Stored data

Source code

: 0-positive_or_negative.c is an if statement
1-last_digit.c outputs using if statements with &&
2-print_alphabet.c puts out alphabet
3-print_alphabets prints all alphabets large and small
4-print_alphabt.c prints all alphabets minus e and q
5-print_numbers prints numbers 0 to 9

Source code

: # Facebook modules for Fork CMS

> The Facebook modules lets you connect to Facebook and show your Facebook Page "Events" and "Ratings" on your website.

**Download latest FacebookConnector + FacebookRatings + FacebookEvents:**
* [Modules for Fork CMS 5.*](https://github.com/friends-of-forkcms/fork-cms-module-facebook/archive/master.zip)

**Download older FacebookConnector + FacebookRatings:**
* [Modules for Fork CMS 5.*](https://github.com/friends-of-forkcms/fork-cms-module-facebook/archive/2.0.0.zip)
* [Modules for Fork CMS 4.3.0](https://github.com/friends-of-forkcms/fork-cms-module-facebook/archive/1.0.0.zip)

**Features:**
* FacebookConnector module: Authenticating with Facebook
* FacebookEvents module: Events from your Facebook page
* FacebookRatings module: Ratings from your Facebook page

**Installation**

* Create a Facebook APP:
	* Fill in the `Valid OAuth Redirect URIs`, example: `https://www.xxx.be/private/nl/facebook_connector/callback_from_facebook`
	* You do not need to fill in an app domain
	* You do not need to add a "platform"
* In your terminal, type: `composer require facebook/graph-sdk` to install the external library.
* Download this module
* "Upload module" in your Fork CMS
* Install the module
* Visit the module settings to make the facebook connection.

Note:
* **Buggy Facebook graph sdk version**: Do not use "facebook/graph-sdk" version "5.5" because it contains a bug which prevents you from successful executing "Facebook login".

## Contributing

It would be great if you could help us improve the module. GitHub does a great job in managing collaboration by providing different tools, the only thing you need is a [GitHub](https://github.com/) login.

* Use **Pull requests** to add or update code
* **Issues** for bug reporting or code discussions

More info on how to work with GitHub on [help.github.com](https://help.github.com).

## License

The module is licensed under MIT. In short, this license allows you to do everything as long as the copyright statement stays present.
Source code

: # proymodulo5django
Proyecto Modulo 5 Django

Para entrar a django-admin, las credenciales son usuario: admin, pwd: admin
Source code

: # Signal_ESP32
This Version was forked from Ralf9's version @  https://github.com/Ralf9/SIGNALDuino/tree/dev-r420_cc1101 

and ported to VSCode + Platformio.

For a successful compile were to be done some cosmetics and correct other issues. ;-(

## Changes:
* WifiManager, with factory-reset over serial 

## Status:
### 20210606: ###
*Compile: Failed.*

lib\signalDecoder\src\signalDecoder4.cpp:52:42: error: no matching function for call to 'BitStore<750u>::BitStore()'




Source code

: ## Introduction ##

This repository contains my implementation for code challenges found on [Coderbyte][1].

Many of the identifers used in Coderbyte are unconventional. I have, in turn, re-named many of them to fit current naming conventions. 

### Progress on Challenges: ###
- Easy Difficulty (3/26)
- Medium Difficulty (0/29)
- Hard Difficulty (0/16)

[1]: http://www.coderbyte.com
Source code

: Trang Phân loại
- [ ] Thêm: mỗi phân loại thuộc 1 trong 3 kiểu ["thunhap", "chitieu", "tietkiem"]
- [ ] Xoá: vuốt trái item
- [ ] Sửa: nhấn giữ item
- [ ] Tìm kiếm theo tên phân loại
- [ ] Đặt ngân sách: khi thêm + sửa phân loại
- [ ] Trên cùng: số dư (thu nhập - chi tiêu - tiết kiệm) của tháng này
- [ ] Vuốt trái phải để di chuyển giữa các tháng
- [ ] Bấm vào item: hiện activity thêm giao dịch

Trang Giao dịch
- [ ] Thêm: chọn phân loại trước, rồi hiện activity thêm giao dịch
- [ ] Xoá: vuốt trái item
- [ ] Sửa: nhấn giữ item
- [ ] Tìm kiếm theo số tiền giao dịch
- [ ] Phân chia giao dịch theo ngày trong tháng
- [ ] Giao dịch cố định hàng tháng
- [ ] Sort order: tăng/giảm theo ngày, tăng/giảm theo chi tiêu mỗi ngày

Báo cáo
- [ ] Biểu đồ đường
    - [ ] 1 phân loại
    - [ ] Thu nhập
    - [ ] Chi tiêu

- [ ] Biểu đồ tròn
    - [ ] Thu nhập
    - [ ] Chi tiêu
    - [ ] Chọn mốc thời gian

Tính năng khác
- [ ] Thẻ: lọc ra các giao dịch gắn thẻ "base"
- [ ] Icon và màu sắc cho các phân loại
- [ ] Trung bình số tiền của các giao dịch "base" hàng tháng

• WHAT TO PRODUCE:
Report all lines of the data that include the word "archive".

• REPLY TO THE EXERCISE:
* [Modules for Fork CMS 5.*](https://github.com/friends-of-forkcms/fork-cms-module-facebook/archive/master.zip)
* [Modules for Fork CMS 5.*](https://github.com/friends-of-forkcms/fork-cms-module-facebook/archive/2.0.0.zip)
* [Modules for Fork CMS 4.3.0](https://github.com/friends-of-forkcms/fork-cms-module-facebook/archive/1.0.0.zip)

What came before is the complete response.